Was ist das Lieblingsgericht eines Protagonisten aus deinem jüngsten Buch, fragt mich Vanessa Carduie vom Blog der Schicksalsweber. Die Frage ist gemein, denn sie richtet sich ausschließlich an Belletristik-AutorInnen.
Als Verfasser von Non-Fiction, also als Sachbuchautor, bekommen meine Protas nämlich nichts zu essen. Schlimmer noch: Es gibt überhaupt keine Protagonisten!
Ach, wäre ich doch Verfasser von ChicLit, Romance oder Erotik, dann gäbe es ein mehrgängiges romantisches Candlelight-Dinner, bevor der Prota die Dame seines Herzens verzehrt …
Ach, wäre ich doch Krimischreiber, dann würde dem Kommissar beim Verzehren von Hausmannskost in seiner Stammkneipe die Erleuchtung kommen, wer denn der Täter ist …
Ach, wäre ich doch Schöpfer von Fantasyliteratur, dann würden Zwerge meinem Helden ein fürstliches Mahl nach seinem Geschmack bereiten und Elfen ihm Tau aus Blütenkelchen kredenzen …
Doch, Halt!
In meinem Opern(ver)führer »Der Ring des Nibelungen« versorgt Sieglinde einen Wanderer, den es in ihre Hütte verschlagen hat, mit kühlendem Quell. Als dann ihr Ehegemahl von der Jagd heimkehrt, mixt sie diesem einen Schlaftrunk, der mit K.-o.-Tropfen versetzt ist.
Kaum liegt der Chef des Hauses im komatösen Schlummer, fallen Sieglinde und der Fremde, der sich noch kurz als Siegmund vorstellt, im Licht des fahlen Mondes übereinander her. Im Orchestergraben toben derweil die Tubisten.

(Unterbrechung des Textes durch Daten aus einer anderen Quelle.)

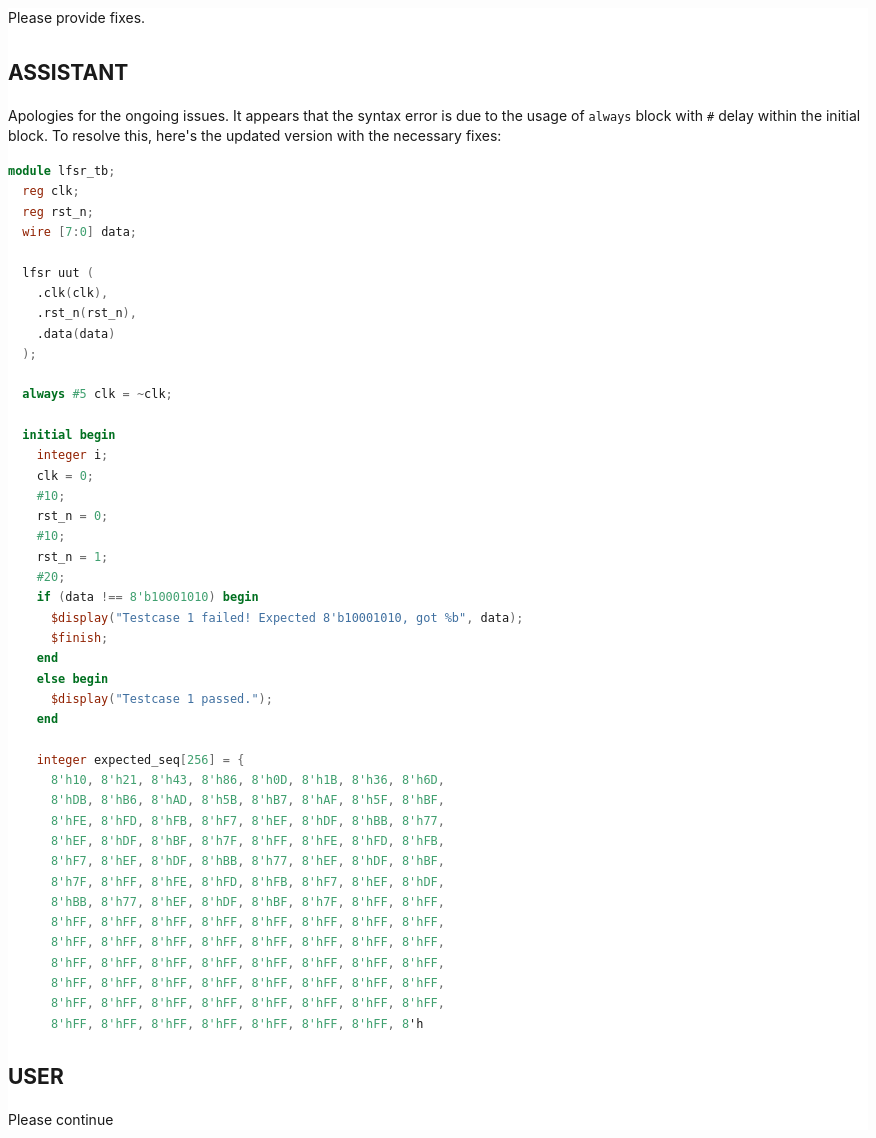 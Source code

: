 Please provide fixes.

## ASSISTANT
Apologies for the ongoing issues. It appears that the syntax error is due to the usage of `always` block with `#` delay within the initial block. To resolve this, here's the updated version with the necessary fixes:

```verilog
module lfsr_tb;
  reg clk;
  reg rst_n;
  wire [7:0] data;

  lfsr uut (
    .clk(clk),
    .rst_n(rst_n),
    .data(data)
  );

  always #5 clk = ~clk;

  initial begin
    integer i;
    clk = 0;
    #10;
    rst_n = 0;
    #10;
    rst_n = 1;
    #20;
    if (data !== 8'b10001010) begin
      $display("Testcase 1 failed! Expected 8'b10001010, got %b", data);
      $finish;
    end
    else begin
      $display("Testcase 1 passed.");
    end

    integer expected_seq[256] = {
      8'h10, 8'h21, 8'h43, 8'h86, 8'h0D, 8'h1B, 8'h36, 8'h6D,
      8'hDB, 8'hB6, 8'hAD, 8'h5B, 8'hB7, 8'hAF, 8'h5F, 8'hBF,
      8'hFE, 8'hFD, 8'hFB, 8'hF7, 8'hEF, 8'hDF, 8'hBB, 8'h77,
      8'hEF, 8'hDF, 8'hBF, 8'h7F, 8'hFF, 8'hFE, 8'hFD, 8'hFB,
      8'hF7, 8'hEF, 8'hDF, 8'hBB, 8'h77, 8'hEF, 8'hDF, 8'hBF,
      8'h7F, 8'hFF, 8'hFE, 8'hFD, 8'hFB, 8'hF7, 8'hEF, 8'hDF,
      8'hBB, 8'h77, 8'hEF, 8'hDF, 8'hBF, 8'h7F, 8'hFF, 8'hFF,
      8'hFF, 8'hFF, 8'hFF, 8'hFF, 8'hFF, 8'hFF, 8'hFF, 8'hFF,
      8'hFF, 8'hFF, 8'hFF, 8'hFF, 8'hFF, 8'hFF, 8'hFF, 8'hFF,
      8'hFF, 8'hFF, 8'hFF, 8'hFF, 8'hFF, 8'hFF, 8'hFF, 8'hFF,
      8'hFF, 8'hFF, 8'hFF, 8'hFF, 8'hFF, 8'hFF, 8'hFF, 8'hFF,
      8'hFF, 8'hFF, 8'hFF, 8'hFF, 8'hFF, 8'hFF, 8'hFF, 8'hFF,
      8'hFF, 8'hFF, 8'hFF, 8'hFF, 8'hFF, 8'hFF, 8'hFF, 8'h
```
## USER
Please continue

Siegmund packt Sieglinde und reißt ihr das Hemd vom Leib. Das Orchester spürt, dass es jetzt zum heißesten One-Night-Stand der Operngeschichte kommt, und spielt mit allem, was vorhanden ist. Die Musik steigert sich zur Ekstase.
Siegmund und Sieglinde fallen übereinander her und zeugen einen neuen Recken. Er wird der Protagonist, der dringend für den Fortgang der Geschichte im dritten Teil des »Rings« benötigt wird: Siegfried, der freie Held!
Dieser wirkmächtige Schlummertrunk dürfte das Lieblingsgetränk meiner Helden sein. Ist es das, was die Schicksalsweber wissen wollten?
Oder denken sie an die herrlichen Äpfel aus dem Garten der Jugend, den die Göttin Freya bewacht? Wer täglich einen dieser Äpfel genießt, bleibt forever young. Gilt leider nur für Götter.